The S&P/TSX Composite Index (CA:$ISPTX 11,680, -132.29, -1.12%) slumped 92 points, or 0.8%, to 11,720.
Oil prices fell more than 3%, which hurt Canadian stocks. Crude for July delivery fell $2.39, or 3.2%, to $72.22 a barrel on the New York Mercantile Exchange. On the week, prices have lost 2.4%.
Shares of Suncor Energy Inc. (SU 31.32, -0.63, -1.97%) (CA:SU 32.97, -0.32, -0.96%) lost 0.8%.
The price of natural gas rose to its highest level in three months, which benefited some of Canada's natural-gas producers. Shares of Encana Corp. (ECA 33.37, -0.15, -0.45%) (CA:ECA 35.19, +0.25, +0.72%) rose 1.1%.
In technology stocks, shares of BlackBerry-maker Research In Motion Ltd. (RIMM 60.27, -1.38, -2.24%) (CA:RIM 63.61, -0.52, -0.81%) moved lower after a UBS analyst lowered the stock's target price to $70 from $75 in a note Friday.

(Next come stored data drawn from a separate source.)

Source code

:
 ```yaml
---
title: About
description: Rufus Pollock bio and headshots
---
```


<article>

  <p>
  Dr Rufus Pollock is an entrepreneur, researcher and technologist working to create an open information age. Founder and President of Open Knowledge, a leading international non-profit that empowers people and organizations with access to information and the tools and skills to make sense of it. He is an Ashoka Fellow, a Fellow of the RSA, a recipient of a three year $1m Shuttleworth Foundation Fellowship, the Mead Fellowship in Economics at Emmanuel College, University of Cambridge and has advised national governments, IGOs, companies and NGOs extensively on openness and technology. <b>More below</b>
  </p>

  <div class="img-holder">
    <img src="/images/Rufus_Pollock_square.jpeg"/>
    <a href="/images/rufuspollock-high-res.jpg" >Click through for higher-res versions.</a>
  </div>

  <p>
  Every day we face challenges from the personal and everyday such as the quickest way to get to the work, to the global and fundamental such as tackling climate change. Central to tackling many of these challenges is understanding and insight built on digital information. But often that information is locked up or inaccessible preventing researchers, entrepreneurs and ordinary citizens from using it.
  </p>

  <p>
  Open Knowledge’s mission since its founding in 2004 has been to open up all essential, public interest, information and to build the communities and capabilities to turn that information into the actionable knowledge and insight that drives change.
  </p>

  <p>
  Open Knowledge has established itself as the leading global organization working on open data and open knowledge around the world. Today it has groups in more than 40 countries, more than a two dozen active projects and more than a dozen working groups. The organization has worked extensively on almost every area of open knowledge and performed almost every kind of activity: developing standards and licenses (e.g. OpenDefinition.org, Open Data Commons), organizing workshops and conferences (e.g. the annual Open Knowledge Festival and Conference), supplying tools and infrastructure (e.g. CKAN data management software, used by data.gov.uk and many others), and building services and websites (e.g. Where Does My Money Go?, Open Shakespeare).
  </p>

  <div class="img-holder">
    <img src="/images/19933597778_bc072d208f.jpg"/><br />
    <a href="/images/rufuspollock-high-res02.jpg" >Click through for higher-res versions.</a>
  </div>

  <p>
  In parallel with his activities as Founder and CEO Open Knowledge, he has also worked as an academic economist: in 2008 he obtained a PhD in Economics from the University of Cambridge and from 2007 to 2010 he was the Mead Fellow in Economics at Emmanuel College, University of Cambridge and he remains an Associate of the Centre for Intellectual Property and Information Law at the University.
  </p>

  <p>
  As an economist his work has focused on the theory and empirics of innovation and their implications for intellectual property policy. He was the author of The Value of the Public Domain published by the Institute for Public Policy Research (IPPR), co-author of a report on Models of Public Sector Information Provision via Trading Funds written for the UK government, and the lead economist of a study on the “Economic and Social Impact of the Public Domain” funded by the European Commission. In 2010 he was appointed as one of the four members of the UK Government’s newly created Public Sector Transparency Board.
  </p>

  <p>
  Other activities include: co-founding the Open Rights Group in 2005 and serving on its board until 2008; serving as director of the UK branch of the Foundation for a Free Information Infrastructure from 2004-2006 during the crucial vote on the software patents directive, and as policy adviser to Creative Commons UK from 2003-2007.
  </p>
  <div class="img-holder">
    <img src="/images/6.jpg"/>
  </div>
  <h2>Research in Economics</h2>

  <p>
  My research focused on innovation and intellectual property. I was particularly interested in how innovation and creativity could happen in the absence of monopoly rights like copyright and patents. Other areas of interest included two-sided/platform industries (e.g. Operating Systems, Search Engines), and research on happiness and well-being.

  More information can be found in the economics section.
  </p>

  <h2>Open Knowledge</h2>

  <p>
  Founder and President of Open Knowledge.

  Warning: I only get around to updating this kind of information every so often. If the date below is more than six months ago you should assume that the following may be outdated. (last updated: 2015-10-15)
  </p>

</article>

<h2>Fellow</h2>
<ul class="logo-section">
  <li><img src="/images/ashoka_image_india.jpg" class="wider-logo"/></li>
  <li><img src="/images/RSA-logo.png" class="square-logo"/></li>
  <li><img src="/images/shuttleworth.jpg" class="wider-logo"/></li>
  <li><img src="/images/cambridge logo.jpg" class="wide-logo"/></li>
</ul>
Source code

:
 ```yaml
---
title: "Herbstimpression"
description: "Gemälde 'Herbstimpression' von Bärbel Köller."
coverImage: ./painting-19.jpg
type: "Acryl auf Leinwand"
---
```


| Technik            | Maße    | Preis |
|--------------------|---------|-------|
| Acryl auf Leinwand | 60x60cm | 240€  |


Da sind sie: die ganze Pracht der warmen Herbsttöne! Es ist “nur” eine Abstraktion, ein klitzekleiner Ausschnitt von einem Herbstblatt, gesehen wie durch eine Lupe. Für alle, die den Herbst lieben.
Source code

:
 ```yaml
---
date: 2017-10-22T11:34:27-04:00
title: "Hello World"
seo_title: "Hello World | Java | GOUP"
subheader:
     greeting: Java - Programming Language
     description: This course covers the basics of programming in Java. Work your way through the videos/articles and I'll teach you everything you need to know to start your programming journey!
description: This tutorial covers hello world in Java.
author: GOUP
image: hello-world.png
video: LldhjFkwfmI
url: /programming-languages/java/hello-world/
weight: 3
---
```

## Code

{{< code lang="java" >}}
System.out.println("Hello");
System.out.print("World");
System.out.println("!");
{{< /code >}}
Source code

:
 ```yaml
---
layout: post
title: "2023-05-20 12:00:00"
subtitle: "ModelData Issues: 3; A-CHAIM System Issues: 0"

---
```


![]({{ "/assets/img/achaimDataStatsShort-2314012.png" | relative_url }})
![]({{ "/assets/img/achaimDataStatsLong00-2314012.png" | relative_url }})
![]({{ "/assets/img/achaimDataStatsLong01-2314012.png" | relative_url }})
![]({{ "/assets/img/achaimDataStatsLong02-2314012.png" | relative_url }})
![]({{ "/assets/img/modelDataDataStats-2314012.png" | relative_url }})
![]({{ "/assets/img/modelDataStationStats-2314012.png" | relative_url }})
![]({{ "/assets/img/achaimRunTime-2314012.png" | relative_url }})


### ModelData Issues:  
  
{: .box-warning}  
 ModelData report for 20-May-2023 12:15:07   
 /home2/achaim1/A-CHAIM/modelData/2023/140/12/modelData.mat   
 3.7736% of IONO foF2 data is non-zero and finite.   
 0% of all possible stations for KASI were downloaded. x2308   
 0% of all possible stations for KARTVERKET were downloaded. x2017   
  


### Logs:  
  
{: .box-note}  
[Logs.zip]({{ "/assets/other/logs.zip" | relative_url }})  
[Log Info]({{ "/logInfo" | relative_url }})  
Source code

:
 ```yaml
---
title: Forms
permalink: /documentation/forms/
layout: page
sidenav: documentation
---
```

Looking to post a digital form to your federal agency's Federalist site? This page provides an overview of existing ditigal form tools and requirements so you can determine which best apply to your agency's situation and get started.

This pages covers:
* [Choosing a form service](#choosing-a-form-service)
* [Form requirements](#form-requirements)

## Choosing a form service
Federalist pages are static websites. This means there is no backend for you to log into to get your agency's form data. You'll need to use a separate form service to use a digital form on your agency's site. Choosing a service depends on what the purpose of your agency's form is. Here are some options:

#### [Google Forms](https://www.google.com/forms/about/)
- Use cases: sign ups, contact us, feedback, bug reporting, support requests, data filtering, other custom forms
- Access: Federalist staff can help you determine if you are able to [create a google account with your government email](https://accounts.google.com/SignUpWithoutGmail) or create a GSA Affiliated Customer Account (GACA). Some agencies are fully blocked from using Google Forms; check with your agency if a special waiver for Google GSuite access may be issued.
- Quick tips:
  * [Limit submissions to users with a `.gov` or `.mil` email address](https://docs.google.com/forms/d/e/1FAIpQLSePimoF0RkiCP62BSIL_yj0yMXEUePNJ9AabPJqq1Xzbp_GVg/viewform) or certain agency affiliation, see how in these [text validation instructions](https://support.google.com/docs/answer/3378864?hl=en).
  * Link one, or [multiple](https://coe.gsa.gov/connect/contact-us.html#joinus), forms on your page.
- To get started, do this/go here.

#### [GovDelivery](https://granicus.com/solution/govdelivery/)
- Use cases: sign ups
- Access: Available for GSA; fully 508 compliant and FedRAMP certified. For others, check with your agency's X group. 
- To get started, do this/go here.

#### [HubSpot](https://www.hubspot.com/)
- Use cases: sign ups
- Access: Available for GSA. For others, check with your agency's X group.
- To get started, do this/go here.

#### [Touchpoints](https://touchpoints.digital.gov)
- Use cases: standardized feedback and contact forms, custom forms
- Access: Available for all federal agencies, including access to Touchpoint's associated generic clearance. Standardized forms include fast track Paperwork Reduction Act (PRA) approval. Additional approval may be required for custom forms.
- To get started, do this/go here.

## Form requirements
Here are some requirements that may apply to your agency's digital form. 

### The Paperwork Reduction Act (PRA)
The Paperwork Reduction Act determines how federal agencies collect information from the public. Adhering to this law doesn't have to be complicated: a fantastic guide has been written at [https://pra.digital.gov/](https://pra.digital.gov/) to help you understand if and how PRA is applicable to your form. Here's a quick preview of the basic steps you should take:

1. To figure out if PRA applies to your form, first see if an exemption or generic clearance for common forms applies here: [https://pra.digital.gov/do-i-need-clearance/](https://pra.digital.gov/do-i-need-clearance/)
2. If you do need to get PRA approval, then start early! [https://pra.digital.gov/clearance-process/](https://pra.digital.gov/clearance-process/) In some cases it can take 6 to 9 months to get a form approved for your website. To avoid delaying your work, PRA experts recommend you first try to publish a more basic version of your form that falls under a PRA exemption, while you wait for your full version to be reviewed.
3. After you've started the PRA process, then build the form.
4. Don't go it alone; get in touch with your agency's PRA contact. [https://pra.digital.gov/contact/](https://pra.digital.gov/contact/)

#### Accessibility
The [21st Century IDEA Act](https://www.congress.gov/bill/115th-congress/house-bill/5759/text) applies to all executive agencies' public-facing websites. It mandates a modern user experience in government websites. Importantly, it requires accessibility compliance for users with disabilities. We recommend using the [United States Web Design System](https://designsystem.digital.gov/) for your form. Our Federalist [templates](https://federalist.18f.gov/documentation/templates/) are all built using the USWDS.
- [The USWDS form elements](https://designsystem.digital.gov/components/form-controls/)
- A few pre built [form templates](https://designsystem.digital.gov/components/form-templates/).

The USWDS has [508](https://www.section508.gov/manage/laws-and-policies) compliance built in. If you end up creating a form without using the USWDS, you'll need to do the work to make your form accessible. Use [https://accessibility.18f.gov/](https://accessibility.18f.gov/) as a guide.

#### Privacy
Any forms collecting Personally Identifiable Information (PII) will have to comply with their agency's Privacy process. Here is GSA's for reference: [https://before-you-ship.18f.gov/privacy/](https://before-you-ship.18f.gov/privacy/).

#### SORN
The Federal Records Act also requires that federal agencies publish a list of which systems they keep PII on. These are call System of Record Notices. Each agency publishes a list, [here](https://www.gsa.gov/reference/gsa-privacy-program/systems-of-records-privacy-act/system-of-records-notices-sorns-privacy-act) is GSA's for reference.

Analysts cited increasing competition in the smartphone market as well as a possible announcement on Monday by Apple Inc. about a new iPhone as factors that could hurt RIM. Shares of RIM fell 0.5%.
Gold prices also dipped, which hurt Canadian mining stocks. Gold for August delivery retreated $2.50, or 0.2%, to $1,207.50 an ounce on the Comex division of the New York Mercantile Exchange.
Canada's statistical agency announced on Friday that 24,700 jobs were added to the Canadian economy in May, the fifth consecutive monthly gain. This figure blew past the 15,000 jobs analysts were expecting.
This promising domestic data, however, did not provide a boost in Friday's session as the Canadian stock market followed Wall Street's broad declines.
The Canadian dollar lost ground against the greenback, which was recently buying C$1.04.